▶ _Task details_: Each line from the first entry to the line with "# Angular Zoom Slider Overview", both included, is to be returned unchanged, with any pictures dropped.

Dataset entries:

__________

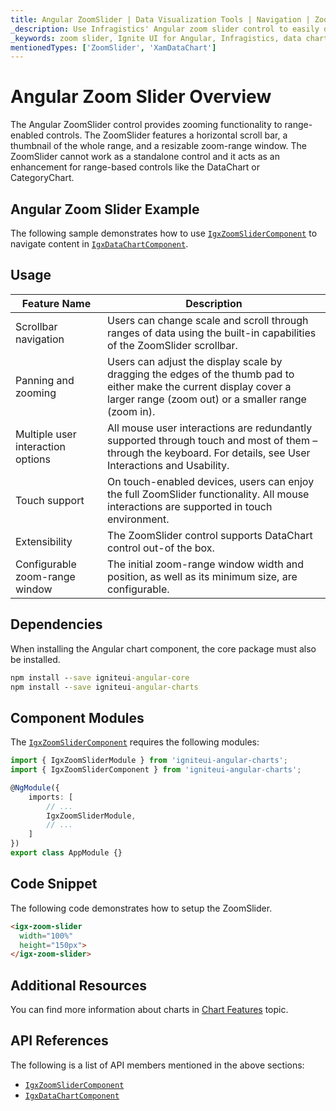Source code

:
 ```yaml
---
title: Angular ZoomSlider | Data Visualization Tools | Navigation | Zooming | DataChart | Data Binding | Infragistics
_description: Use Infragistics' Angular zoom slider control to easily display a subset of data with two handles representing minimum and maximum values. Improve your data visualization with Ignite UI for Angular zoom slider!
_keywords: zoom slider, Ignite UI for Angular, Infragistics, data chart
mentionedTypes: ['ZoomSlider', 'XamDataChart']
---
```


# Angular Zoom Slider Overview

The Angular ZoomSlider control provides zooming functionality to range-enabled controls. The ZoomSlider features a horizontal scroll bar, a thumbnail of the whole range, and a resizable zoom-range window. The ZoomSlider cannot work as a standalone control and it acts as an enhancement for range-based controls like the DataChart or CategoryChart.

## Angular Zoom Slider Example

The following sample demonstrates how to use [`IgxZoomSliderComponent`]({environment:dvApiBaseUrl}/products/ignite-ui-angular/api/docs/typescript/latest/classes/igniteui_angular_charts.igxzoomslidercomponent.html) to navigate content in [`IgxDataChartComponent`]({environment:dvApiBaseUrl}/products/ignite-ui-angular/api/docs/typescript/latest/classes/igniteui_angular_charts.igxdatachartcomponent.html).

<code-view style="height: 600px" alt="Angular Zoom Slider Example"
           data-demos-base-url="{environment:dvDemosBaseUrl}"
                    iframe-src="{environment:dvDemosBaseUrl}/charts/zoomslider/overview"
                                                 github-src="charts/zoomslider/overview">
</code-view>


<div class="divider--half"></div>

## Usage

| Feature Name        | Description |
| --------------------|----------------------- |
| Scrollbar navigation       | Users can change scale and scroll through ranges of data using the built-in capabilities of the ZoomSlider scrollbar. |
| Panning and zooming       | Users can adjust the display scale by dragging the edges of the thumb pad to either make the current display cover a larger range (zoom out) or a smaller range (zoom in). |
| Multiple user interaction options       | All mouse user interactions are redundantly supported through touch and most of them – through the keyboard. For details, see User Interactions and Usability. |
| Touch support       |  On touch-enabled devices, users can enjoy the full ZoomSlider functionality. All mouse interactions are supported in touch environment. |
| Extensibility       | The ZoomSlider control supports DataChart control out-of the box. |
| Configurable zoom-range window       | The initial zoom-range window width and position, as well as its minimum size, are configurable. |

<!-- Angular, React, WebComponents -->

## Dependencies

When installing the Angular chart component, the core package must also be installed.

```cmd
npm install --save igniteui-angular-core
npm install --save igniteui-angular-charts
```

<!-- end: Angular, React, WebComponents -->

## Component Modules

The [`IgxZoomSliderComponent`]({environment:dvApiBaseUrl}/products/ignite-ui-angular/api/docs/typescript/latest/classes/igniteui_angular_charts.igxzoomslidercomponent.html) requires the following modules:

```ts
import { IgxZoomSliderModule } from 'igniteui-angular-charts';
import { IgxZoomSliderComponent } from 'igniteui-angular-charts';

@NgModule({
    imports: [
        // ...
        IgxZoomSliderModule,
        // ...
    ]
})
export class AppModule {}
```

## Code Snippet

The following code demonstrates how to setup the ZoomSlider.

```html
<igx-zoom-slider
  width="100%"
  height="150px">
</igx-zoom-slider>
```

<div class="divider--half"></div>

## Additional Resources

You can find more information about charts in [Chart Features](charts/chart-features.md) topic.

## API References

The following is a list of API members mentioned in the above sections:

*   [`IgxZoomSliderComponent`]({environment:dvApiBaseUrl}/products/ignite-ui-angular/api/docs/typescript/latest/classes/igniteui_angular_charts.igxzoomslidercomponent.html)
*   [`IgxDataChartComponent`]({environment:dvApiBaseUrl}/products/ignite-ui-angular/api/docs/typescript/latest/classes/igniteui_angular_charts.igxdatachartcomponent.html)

__________

▶ _Response below_:
Source code

:
 ```yaml
---
title: Angular ZoomSlider | Data Visualization Tools | Navigation | Zooming | DataChart | Data Binding | Infragistics
_description: Use Infragistics' Angular zoom slider control to easily display a subset of data with two handles representing minimum and maximum values. Improve your data visualization with Ignite UI for Angular zoom slider!
_keywords: zoom slider, Ignite UI for Angular, Infragistics, data chart
mentionedTypes: ['ZoomSlider', 'XamDataChart']
---
```


# Angular Zoom Slider Overview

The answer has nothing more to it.